Microsoft Threatens Researcher With Criminal Probe—Over Zero-Day Disclosures
Microsoft warned it may pursue legal action against a researcher who published 6 unpatched zero-days, sparking a cybersecurity backlash over disclosure norms.
In Brief
- Microsoft threatened a security researcher with criminal investigation after they published 6 unpatched zero-day flaws in Windows Defender and BitLocker.
- The researcher, Nightmare Eclipse, claims Microsoft revoked their bug-reporting access first — and the cybersecurity community is siding with the hacker.
- CISA has already ordered federal agencies to patch one of the disclosed flaws, and a live intrusion using the exploits was observed by Huntress.
Microsoft is threatening a security researcher with criminal prosecution after they publicly disclosed 6 unpatched zero-day vulnerabilities in products including Windows Defender and BitLocker. The researcher, who goes by Nightmare Eclipse, published proof-of-concept exploit code for flaws dubbed BlueHammer, RedSun, UnDefend, and YellowKey after claiming Microsoft mistreated them, TechCrunch reports.
The company responded Wednesday with a blog post calling for “responsible” disclosure and warning that its Digital Crimes Unit “will continue bringing cases against these actors and those that enable their criminal activity — coordinating as needed with law enforcement around the world,” per Microsoft’s MSRC.
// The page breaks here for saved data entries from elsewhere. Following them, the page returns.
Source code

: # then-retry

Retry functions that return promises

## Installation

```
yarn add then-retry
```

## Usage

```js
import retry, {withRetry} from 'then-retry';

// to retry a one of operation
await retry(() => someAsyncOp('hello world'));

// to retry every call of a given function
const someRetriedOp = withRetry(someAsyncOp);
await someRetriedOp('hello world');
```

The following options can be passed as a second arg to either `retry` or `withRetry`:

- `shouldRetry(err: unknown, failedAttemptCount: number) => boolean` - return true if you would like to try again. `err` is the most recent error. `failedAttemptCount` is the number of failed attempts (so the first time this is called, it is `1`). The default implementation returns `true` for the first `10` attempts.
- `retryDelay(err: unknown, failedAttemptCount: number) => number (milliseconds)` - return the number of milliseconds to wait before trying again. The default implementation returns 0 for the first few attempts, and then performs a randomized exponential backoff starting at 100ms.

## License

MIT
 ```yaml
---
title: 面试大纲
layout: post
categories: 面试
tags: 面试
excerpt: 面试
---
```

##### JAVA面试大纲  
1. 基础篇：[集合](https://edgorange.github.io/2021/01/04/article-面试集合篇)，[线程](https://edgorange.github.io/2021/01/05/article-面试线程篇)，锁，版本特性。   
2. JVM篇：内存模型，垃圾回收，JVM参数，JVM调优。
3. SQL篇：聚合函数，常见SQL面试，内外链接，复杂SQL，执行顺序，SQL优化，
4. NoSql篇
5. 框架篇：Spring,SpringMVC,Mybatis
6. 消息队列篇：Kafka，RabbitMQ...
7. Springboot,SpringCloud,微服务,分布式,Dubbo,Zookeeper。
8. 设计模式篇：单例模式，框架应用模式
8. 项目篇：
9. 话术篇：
The stakes are not theoretical. The U.S. Cybersecurity and Infrastructure Security Agency ordered federal agencies to patch BlueHammer, BleepingComputer reports. Huntress also observed BlueHammer, RedSun, and UnDefend tooling during a live intrusion investigation, the security firm confirmed.
Disclosure Debate Erupts
Nightmare Eclipse claims they tried working with Microsoft but the company revoked access to their MSRC account — the portal for reporting vulnerabilities. They published exploits on GitHub and GitLab after the dispute escalated. Both accounts were subsequently banned, per PCMag.
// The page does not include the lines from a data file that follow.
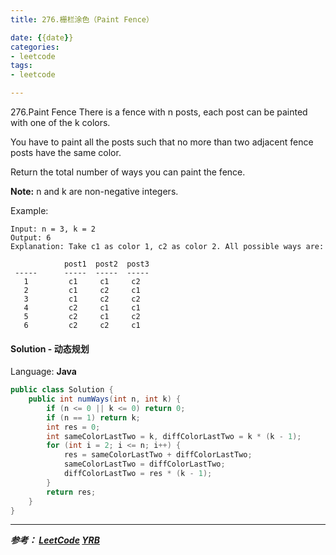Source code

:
```yaml
---
title: 276.栅栏涂色（Paint Fence）

date: {{date}}
categories:
- leetcode
tags:
- leetcode

---
```

276.Paint Fence
There is a fence with n posts, each post can be painted with one of the k colors.

You have to paint all the posts such that no more than two adjacent fence posts have the same color.

Return the total number of ways you can paint the fence.

**Note:**
n and k are non-negative integers.

Example:

```
Input: n = 3, k = 2
Output: 6
Explanation: Take c1 as color 1, c2 as color 2. All possible ways are:

            post1  post2  post3
 -----      -----  -----  -----
   1         c1     c1     c2
   2         c1     c2     c1
   3         c1     c2     c2
   4         c2     c1     c1
   5         c2     c1     c2
   6         c2     c2     c1
```

#### Solution - 动态规划

Language: **Java**

```java
public class Solution {
    public int numWays(int n, int k) {
        if (n <= 0 || k <= 0) return 0;
        if (n == 1) return k;
        int res = 0;
        int sameColorLastTwo = k, diffColorLastTwo = k * (k - 1);
        for (int i = 2; i <= n; i++) {
            res = sameColorLastTwo + diffColorLastTwo;
            sameColorLastTwo = diffColorLastTwo;
            diffColorLastTwo = res * (k - 1);
        }
        return res;
    }
}
```

---
***参考：
[LeetCode](https://leetcode-cn.com/problems/paint-fence)
[YRB](https://www.cnblogs.com/yrbbest/p/5034815.html)***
Katie Moussouris, who pioneered bug bounties at Microsoft in the 2000s, told TechCrunch that using the word “responsible” disclosure was the first strike and that adding a threat of prosecution would only make researchers distrust the company. Former Microsoft employee Kevin Beaumont called the situation a dumpster fire of the company’s own making, per DoublePulsar.
The backlash echoes long-running tensions in the security community. Bug bounty programs now pay six-figure rewards for privately disclosed flaws, a shift from the “No More Free Bugs” campaign of 2009. But when researchers feel burned by the process — as bug bounty platforms themselves drown in AI-generated submissions — some go public. The zero-day debate also mirrors recent concerns after an AI agent discovered an unpatched RCE flaw affecting 30% of the web.
FAQ
Who is Nightmare Eclipse?
A security researcher who published 6 unpatched Microsoft zero-days after claiming the company revoked their bug-reporting access.
What zero-days were disclosed?
BlueHammer, RedSun, UnDefend, and YellowKey — flaws affecting Windows Defender, BitLocker, and other Microsoft products.
Has the exploit code been used in attacks?
Yes. CISA ordered federal agencies to patch BlueHammer, and Huntress observed three of the exploits during a live intrusion.
What does Microsoft want?
The company wants researchers to follow coordinated vulnerability disclosure and warns its Digital Crimes Unit may pursue legal action against those who do not.
CISA’s emergency directive on BlueHammer was issued May 2026.